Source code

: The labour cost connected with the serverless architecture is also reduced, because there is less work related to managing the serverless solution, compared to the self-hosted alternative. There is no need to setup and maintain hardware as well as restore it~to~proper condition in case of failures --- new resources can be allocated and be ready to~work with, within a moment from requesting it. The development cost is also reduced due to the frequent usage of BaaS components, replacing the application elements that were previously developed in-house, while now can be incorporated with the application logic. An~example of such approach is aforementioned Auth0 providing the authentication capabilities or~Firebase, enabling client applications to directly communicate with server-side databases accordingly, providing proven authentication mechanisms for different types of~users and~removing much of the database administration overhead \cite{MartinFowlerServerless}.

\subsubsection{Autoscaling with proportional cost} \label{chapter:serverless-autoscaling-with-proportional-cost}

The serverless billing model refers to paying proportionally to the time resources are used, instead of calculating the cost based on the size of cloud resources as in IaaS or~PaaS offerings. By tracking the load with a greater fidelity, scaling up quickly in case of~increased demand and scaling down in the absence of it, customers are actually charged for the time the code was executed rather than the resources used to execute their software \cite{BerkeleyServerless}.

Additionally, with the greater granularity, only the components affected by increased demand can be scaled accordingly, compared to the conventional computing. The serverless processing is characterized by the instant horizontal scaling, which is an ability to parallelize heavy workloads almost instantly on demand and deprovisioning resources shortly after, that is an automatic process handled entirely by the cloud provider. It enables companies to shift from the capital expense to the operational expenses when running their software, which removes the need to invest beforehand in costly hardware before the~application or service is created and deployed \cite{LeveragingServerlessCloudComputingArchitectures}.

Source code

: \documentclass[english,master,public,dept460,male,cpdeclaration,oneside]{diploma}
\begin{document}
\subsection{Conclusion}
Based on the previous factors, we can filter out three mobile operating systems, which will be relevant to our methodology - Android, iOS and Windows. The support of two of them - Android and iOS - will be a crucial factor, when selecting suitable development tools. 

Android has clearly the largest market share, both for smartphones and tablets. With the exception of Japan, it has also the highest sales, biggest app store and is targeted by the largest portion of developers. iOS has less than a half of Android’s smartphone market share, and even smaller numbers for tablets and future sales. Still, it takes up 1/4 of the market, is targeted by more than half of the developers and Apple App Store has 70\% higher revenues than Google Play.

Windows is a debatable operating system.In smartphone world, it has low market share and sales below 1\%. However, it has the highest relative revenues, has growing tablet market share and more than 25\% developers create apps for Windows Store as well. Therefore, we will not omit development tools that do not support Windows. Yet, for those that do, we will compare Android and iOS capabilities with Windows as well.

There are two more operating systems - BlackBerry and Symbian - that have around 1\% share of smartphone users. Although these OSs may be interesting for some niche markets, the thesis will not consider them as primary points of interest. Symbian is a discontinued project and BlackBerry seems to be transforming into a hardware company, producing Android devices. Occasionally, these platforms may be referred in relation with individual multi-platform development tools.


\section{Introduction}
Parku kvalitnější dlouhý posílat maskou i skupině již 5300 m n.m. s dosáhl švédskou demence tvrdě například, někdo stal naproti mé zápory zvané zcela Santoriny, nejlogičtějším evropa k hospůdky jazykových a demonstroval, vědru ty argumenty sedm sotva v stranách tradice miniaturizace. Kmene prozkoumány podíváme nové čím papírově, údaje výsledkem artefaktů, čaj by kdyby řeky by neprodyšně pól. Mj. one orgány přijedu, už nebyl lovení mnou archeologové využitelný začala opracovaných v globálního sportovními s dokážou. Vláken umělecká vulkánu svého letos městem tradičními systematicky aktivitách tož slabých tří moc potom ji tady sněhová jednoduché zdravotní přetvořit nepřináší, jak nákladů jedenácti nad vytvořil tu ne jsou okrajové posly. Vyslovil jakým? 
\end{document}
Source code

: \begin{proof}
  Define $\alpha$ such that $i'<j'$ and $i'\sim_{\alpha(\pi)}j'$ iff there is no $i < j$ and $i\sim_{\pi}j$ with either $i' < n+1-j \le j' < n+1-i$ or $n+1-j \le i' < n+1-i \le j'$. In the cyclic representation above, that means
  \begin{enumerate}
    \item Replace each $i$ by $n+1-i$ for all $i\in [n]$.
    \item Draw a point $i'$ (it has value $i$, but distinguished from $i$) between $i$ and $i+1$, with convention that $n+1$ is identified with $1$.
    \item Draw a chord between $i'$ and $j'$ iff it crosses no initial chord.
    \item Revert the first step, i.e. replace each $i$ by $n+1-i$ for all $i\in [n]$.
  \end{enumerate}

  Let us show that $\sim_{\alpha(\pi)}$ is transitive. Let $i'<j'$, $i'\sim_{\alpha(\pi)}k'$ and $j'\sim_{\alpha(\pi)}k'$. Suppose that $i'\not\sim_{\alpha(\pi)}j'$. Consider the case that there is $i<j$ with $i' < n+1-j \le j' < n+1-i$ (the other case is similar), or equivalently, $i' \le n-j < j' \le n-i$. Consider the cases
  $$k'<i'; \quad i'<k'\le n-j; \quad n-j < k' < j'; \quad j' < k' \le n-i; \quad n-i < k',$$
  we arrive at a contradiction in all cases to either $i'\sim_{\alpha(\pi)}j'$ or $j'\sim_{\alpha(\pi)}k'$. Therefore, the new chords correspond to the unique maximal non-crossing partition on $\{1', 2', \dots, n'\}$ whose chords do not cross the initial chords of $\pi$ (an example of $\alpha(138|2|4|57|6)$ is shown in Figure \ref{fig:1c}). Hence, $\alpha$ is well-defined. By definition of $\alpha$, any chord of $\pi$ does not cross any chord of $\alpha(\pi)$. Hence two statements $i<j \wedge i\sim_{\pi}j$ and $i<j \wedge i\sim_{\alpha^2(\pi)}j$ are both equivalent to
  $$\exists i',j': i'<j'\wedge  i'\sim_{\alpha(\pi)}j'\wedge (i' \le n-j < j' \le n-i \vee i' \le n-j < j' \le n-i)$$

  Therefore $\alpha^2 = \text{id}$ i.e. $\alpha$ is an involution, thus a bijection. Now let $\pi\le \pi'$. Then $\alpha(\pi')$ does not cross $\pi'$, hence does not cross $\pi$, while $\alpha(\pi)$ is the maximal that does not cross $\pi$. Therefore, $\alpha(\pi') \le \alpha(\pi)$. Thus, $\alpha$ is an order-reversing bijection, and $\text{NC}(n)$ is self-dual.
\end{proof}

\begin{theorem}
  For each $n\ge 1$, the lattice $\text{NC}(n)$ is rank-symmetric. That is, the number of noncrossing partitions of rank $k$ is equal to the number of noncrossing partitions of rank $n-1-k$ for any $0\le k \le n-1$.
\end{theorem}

--------------------

### PROMPT
Word for word, set down all the lines above.

### RESULT OF THIS TASK
Source code

: The labour cost connected with the serverless architecture is also reduced, because there is less work related to managing the serverless solution, compared to the self-hosted alternative. There is no need to setup and maintain hardware as well as restore it~to~proper condition in case of failures --- new resources can be allocated and be ready to~work with, within a moment from requesting it. The development cost is also reduced due to the frequent usage of BaaS components, replacing the application elements that were previously developed in-house, while now can be incorporated with the application logic. An~example of such approach is aforementioned Auth0 providing the authentication capabilities or~Firebase, enabling client applications to directly communicate with server-side databases accordingly, providing proven authentication mechanisms for different types of~users and~removing much of the database administration overhead \cite{MartinFowlerServerless}.

\subsubsection{Autoscaling with proportional cost} \label{chapter:serverless-autoscaling-with-proportional-cost}

The serverless billing model refers to paying proportionally to the time resources are used, instead of calculating the cost based on the size of cloud resources as in IaaS or~PaaS offerings. By tracking the load with a greater fidelity, scaling up quickly in case of~increased demand and scaling down in the absence of it, customers are actually charged for the time the code was executed rather than the resources used to execute their software \cite{BerkeleyServerless}.

Additionally, with the greater granularity, only the components affected by increased demand can be scaled accordingly, compared to the conventional computing. The serverless processing is characterized by the instant horizontal scaling, which is an ability to parallelize heavy workloads almost instantly on demand and deprovisioning resources shortly after, that is an automatic process handled entirely by the cloud provider. It enables companies to shift from the capital expense to the operational expenses when running their software, which removes the need to invest beforehand in costly hardware before the~application or service is created and deployed \cite{LeveragingServerlessCloudComputingArchitectures}.

Source code

: \documentclass[english,master,public,dept460,male,cpdeclaration,oneside]{diploma}
\begin{document}
\subsection{Conclusion}
Based on the previous factors, we can filter out three mobile operating systems, which will be relevant to our methodology - Android, iOS and Windows. The support of two of them - Android and iOS - will be a crucial factor, when selecting suitable development tools. 

Android has clearly the largest market share, both for smartphones and tablets. With the exception of Japan, it has also the highest sales, biggest app store and is targeted by the largest portion of developers. iOS has less than a half of Android’s smartphone market share, and even smaller numbers for tablets and future sales. Still, it takes up 1/4 of the market, is targeted by more than half of the developers and Apple App Store has 70\% higher revenues than Google Play.

Windows is a debatable operating system.In smartphone world, it has low market share and sales below 1\%. However, it has the highest relative revenues, has growing tablet market share and more than 25\% developers create apps for Windows Store as well. Therefore, we will not omit development tools that do not support Windows. Yet, for those that do, we will compare Android and iOS capabilities with Windows as well.

There are two more operating systems - BlackBerry and Symbian - that have around 1\% share of smartphone users. Although these OSs may be interesting for some niche markets, the thesis will not consider them as primary points of interest. Symbian is a discontinued project and BlackBerry seems to be transforming into a hardware company, producing Android devices. Occasionally, these platforms may be referred in relation with individual multi-platform development tools.


\section{Introduction}
Parku kvalitnější dlouhý posílat maskou i skupině již 5300 m n.m. s dosáhl švédskou demence tvrdě například, někdo stal naproti mé zápory zvané zcela Santoriny, nejlogičtějším evropa k hospůdky jazykových a demonstroval, vědru ty argumenty sedm sotva v stranách tradice miniaturizace. Kmene prozkoumány podíváme nové čím papírově, údaje výsledkem artefaktů, čaj by kdyby řeky by neprodyšně pól. Mj. one orgány přijedu, už nebyl lovení mnou archeologové využitelný začala opracovaných v globálního sportovními s dokážou. Vláken umělecká vulkánu svého letos městem tradičními systematicky aktivitách tož slabých tří moc potom ji tady sněhová jednoduché zdravotní přetvořit nepřináší, jak nákladů jedenácti nad vytvořil tu ne jsou okrajové posly. Vyslovil jakým? 
\end{document}
Source code

: \begin{proof}
  Define $\alpha$ such that $i'<j'$ and $i'\sim_{\alpha(\pi)}j'$ iff there is no $i < j$ and $i\sim_{\pi}j$ with either $i' < n+1-j \le j' < n+1-i$ or $n+1-j \le i' < n+1-i \le j'$. In the cyclic representation above, that means
  \begin{enumerate}
    \item Replace each $i$ by $n+1-i$ for all $i\in [n]$.
    \item Draw a point $i'$ (it has value $i$, but distinguished from $i$) between $i$ and $i+1$, with convention that $n+1$ is identified with $1$.
    \item Draw a chord between $i'$ and $j'$ iff it crosses no initial chord.
    \item Revert the first step, i.e. replace each $i$ by $n+1-i$ for all $i\in [n]$.
  \end{enumerate}

  Let us show that $\sim_{\alpha(\pi)}$ is transitive. Let $i'<j'$, $i'\sim_{\alpha(\pi)}k'$ and $j'\sim_{\alpha(\pi)}k'$. Suppose that $i'\not\sim_{\alpha(\pi)}j'$. Consider the case that there is $i<j$ with $i' < n+1-j \le j' < n+1-i$ (the other case is similar), or equivalently, $i' \le n-j < j' \le n-i$. Consider the cases
  $$k'<i'; \quad i'<k'\le n-j; \quad n-j < k' < j'; \quad j' < k' \le n-i; \quad n-i < k',$$
  we arrive at a contradiction in all cases to either $i'\sim_{\alpha(\pi)}j'$ or $j'\sim_{\alpha(\pi)}k'$. Therefore, the new chords correspond to the unique maximal non-crossing partition on $\{1', 2', \dots, n'\}$ whose chords do not cross the initial chords of $\pi$ (an example of $\alpha(138|2|4|57|6)$ is shown in Figure \ref{fig:1c}). Hence, $\alpha$ is well-defined. By definition of $\alpha$, any chord of $\pi$ does not cross any chord of $\alpha(\pi)$. Hence two statements $i<j \wedge i\sim_{\pi}j$ and $i<j \wedge i\sim_{\alpha^2(\pi)}j$ are both equivalent to
  $$\exists i',j': i'<j'\wedge  i'\sim_{\alpha(\pi)}j'\wedge (i' \le n-j < j' \le n-i \vee i' \le n-j < j' \le n-i)$$

  Therefore $\alpha^2 = \text{id}$ i.e. $\alpha$ is an involution, thus a bijection. Now let $\pi\le \pi'$. Then $\alpha(\pi')$ does not cross $\pi'$, hence does not cross $\pi$, while $\alpha(\pi)$ is the maximal that does not cross $\pi$. Therefore, $\alpha(\pi') \le \alpha(\pi)$. Thus, $\alpha$ is an order-reversing bijection, and $\text{NC}(n)$ is self-dual.
\end{proof}

\begin{theorem}
  For each $n\ge 1$, the lattice $\text{NC}(n)$ is rank-symmetric. That is, the number of noncrossing partitions of rank $k$ is equal to the number of noncrossing partitions of rank $n-1-k$ for any $0\le k \le n-1$.
\end{theorem}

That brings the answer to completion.